Two of Italy's banks become the second and third banks in the EMU, following Spain's fifth largest bank (Banco Popular), to be subject to the supervisory authority of the ECB (granted in 2014), notes the analysis team at BBH.  

Key Quotes

“Allowing banks to fail is relatively new for Europe.  These are still the early days, and the processes and practices are still developing.  Italian assets are performing well in light of the bank rescue.  Note also that local elections this weekend saw Berlusconi and the far-right do well (second round).”

“Italy has tried all kinds of ways in recent weeks to avoid this outcome, which speaks to the resistance that is still present.  Italy appears to be maneuvering around the strongest features of the Bank Recovery and Resolution Directive (BRRD).  Unlike Spain, the bank taking over the troubled bank assets will not have to take on the bad assets as well.  The ultimate cost of "bad bank" (perhaps around 10 bln euros) will be borne it appears by taxpayers through the government.”

“A few years ago, news before the weekend that the ECB declared that two troubled Italian regional banks had either failed or were about to fail would have quickly risen to the level of systemic concern and rattled the capital markets.  However, it speaks to the progress that has been made, and the institutional capacity built that it will be contained and localized.  Italy will commit up to 17 bln euros to clean up these banks.  It seems that shareholders and subordinated creditors will be liquidated, but depositors and senior creditors will be kept whole.  The second largest Italian bank will take over the deposits and assets (for the token euro) and the bad assets will be absorbed by the state and warehoused in a "bad bank."  

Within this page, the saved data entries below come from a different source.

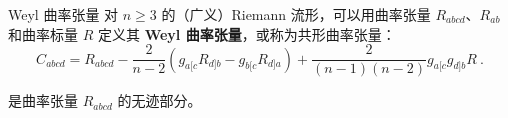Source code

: 


\begin{definition}{Weyl 曲率张量}
对 $n \ge 3$ 的（广义）Riemann 流形，可以用曲率张量 $R_{abcd}$、$R_{ab}$ 和曲率标量 $R$ 定义其 \textbf{Weyl 曲率张量}，或称为共形曲率张量：
\begin{equation}
C_{abcd} = R_{abcd} - \frac{2}{n-2} \left(g_{a[c}R_{d]b} - g_{b[c}R_{d]a}\right) + \frac{2}{(n-1)(n-2)} g_{a[c}g_{d]b} R ~.
\end{equation}

是曲率张量 $R_{abcd}$ 的无迹部分。
\end{definition}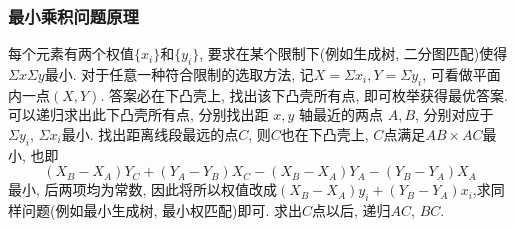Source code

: \subsubsection{最小乘积问题原理}
\noindent
每个元素有两个权值$\{x_i\}$和$\{y_i\}$, 
要求在某个限制下(例如生成树, 二分图匹配)使得${\Sigma x \Sigma y}$最小.
对于任意一种符合限制的选取方法, 记$X=\Sigma x_i, Y=\Sigma y_i$, 可看做平面内一点$(X,Y)$.
答案必在下凸壳上, 找出该下凸壳所有点, 即可枚举获得最优答案.
可以递归求出此下凸壳所有点, 分别找出距 $x, y$ 轴最近的两点 $A, B$,
分别对应于$\Sigma y_i$, $\Sigma x_i$最小.
找出距离线段最远的点$C$, 则$C$也在下凸壳上, $C$点满足$AB\times AC$最小,
也即$$(X_B-X_A)Y_C + (Y_A-Y_B)X_C - (X_B-X_A)Y_A - (Y_B-Y_A)X_A$$最小,
后两项均为常数, 因此将所以权值改成$(X_B-X_A)y_i+(Y_B-Y_A)x_i$,求同样问题(例如最小生成树, 最小权匹配)即可.
求出$C$点以后, 递归$AC$, $BC$.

“Italy also spared senior creditors, unlike Spain.  The logic was that some of the senior creditors were retail investors who were not necessary aware of the risks that were being assumed.  There are other ways that such retail investors could have been protected (e.g., a refund process).  European banking regulators are unlikely to be pleased with the Italian course, and their response will help shape the evolving process.”